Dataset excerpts
____

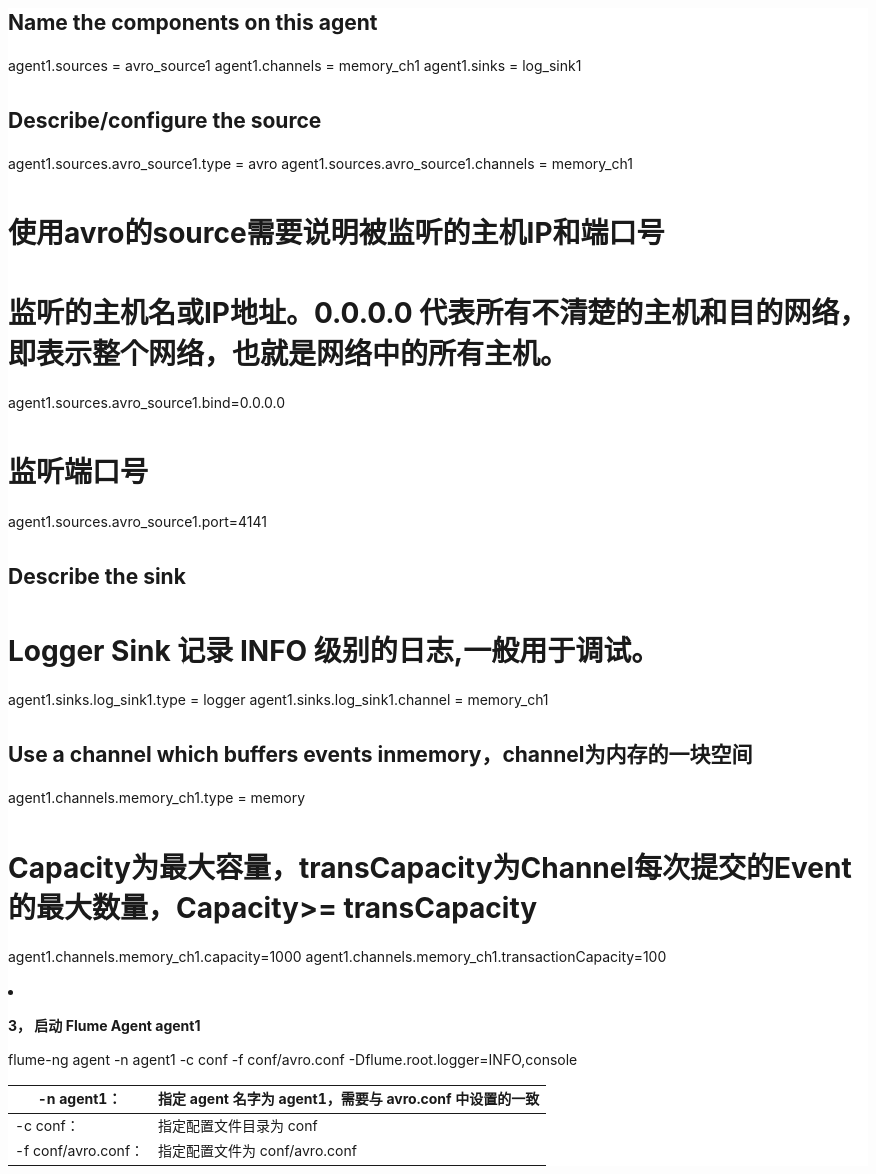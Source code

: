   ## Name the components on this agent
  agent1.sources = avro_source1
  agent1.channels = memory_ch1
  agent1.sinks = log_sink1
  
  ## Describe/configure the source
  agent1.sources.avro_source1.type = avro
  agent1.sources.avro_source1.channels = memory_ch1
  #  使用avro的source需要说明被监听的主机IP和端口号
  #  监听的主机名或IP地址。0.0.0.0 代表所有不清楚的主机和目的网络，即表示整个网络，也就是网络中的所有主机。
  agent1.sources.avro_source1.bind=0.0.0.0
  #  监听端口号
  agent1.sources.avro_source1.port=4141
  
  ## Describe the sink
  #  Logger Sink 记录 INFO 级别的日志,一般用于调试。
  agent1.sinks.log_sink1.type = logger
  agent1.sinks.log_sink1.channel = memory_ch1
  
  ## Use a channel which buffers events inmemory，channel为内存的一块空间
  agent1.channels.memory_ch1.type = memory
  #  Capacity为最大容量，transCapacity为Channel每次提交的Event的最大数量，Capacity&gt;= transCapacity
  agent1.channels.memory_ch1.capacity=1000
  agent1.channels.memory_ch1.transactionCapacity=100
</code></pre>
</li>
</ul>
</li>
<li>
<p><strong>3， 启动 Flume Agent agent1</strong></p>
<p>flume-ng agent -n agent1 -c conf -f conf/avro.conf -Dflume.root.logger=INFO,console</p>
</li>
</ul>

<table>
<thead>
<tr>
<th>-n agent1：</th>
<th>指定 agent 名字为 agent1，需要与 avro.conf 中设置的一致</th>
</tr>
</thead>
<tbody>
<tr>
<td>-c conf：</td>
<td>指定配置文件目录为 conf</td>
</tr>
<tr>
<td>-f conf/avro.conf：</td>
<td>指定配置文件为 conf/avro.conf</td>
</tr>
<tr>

____

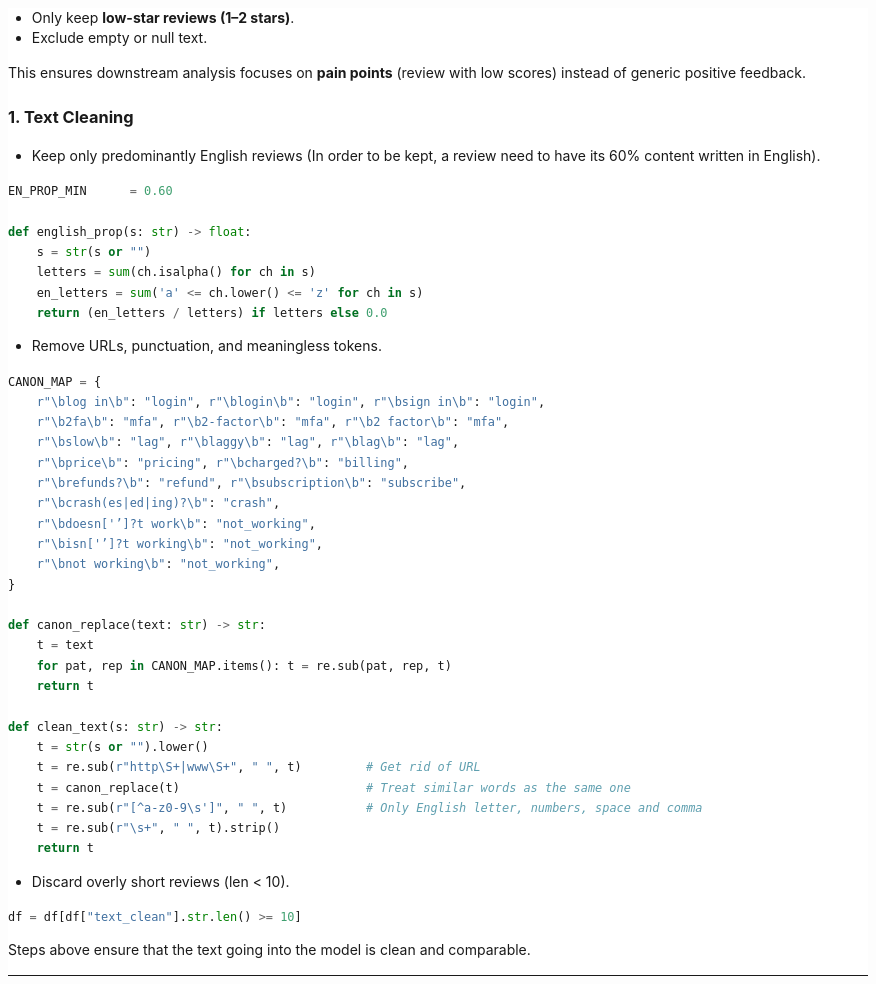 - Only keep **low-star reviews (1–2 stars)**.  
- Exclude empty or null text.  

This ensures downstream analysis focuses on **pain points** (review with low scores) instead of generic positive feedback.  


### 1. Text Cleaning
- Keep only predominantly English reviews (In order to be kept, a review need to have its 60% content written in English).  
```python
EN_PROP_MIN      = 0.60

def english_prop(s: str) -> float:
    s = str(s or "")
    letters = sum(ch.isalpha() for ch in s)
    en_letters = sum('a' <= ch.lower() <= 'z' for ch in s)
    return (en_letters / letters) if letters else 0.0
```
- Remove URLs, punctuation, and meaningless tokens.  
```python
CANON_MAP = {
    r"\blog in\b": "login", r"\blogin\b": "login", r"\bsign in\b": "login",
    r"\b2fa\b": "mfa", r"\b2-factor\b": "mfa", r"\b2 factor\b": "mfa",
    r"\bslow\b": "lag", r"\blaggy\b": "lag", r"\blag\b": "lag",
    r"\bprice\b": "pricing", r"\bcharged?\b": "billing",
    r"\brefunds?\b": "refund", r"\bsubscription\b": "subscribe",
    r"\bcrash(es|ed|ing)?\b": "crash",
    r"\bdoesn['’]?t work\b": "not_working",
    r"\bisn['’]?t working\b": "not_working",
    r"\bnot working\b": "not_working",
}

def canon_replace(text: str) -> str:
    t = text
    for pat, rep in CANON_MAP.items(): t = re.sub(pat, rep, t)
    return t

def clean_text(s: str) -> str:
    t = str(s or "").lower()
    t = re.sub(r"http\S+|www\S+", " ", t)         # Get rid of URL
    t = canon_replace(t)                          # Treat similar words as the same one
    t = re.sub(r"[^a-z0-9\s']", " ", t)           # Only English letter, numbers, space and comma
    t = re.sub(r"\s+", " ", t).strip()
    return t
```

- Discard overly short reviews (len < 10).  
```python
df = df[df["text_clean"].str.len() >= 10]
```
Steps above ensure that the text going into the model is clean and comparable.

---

____

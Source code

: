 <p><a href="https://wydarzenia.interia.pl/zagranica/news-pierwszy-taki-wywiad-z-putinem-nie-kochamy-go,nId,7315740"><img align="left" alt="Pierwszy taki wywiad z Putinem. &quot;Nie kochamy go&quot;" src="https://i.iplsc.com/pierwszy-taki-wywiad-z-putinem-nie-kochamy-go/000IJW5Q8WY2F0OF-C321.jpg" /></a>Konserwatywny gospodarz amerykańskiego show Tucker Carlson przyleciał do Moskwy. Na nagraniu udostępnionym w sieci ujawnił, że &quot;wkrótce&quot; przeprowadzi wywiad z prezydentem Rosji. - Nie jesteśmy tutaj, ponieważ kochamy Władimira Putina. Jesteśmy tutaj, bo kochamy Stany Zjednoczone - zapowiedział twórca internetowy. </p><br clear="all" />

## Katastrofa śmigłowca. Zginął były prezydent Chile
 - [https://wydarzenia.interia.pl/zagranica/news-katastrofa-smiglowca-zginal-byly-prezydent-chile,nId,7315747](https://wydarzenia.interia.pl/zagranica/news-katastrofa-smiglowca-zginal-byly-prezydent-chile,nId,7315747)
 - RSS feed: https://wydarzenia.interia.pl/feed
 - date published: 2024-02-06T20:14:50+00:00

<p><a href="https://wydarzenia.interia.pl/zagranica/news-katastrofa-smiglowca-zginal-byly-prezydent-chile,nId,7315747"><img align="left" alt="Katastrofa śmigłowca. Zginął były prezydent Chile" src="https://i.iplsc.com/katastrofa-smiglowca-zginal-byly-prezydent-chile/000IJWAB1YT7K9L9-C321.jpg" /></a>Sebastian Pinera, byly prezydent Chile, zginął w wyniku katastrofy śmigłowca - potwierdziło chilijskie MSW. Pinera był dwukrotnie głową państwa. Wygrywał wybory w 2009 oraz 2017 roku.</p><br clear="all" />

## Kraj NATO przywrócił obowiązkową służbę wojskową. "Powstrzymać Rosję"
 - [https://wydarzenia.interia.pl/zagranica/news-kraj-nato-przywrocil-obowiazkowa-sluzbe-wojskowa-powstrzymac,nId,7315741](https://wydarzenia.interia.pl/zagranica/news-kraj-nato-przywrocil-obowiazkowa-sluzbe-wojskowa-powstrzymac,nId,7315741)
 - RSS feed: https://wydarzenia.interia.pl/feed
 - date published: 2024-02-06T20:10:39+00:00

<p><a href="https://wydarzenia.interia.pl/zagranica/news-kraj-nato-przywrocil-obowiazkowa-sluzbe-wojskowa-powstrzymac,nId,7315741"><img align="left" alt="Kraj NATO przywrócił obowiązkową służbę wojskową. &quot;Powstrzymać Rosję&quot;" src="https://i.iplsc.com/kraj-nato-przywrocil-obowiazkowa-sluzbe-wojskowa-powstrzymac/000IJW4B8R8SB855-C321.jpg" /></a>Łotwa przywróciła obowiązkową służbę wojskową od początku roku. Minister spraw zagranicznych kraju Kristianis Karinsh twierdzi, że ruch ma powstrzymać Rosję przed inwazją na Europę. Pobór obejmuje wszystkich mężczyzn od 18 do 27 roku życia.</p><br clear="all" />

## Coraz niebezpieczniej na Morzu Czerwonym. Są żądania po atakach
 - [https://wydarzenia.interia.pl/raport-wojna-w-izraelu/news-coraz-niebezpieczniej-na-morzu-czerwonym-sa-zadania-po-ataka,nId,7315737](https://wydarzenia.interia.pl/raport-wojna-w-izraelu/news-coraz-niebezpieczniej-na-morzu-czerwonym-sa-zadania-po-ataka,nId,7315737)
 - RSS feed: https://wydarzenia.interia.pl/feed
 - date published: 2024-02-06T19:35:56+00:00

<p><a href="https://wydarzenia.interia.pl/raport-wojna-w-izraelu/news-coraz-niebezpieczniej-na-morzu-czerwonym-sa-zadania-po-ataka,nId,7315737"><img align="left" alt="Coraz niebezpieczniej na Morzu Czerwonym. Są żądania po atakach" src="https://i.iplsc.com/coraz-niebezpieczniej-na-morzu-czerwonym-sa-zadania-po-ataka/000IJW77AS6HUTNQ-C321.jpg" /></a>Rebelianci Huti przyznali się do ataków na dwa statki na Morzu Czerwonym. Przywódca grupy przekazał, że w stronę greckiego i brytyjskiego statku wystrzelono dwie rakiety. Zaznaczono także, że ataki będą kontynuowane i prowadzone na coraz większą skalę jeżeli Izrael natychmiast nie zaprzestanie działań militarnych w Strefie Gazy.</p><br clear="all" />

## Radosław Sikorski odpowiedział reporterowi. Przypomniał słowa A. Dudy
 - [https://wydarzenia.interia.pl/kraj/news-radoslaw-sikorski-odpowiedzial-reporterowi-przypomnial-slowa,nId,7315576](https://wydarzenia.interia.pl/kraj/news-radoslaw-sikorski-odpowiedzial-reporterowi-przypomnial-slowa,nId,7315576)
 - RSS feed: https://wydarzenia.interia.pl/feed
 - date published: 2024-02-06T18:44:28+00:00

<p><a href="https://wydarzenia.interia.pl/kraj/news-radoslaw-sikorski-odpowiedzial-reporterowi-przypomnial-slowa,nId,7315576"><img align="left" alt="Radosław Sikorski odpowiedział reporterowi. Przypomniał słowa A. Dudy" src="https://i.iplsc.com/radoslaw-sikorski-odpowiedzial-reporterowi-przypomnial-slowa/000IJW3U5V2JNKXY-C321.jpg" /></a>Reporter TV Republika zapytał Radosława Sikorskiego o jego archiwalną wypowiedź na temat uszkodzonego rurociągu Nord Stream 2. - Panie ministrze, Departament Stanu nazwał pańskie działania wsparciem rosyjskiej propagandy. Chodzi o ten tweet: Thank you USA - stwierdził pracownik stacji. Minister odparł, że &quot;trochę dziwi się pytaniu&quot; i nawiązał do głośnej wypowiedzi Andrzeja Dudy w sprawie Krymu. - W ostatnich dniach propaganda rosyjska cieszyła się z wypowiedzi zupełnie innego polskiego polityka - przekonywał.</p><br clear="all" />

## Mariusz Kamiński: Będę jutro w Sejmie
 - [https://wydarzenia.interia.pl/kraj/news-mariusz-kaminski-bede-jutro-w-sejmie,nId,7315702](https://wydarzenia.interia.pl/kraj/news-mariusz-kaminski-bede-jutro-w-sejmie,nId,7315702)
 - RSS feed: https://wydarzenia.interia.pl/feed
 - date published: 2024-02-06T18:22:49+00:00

____

Copy out every line above where "lower" is present.

    en_letters = sum('a' <= ch.lower() <= 'z' for ch in s)
    t = str(s or "").lower()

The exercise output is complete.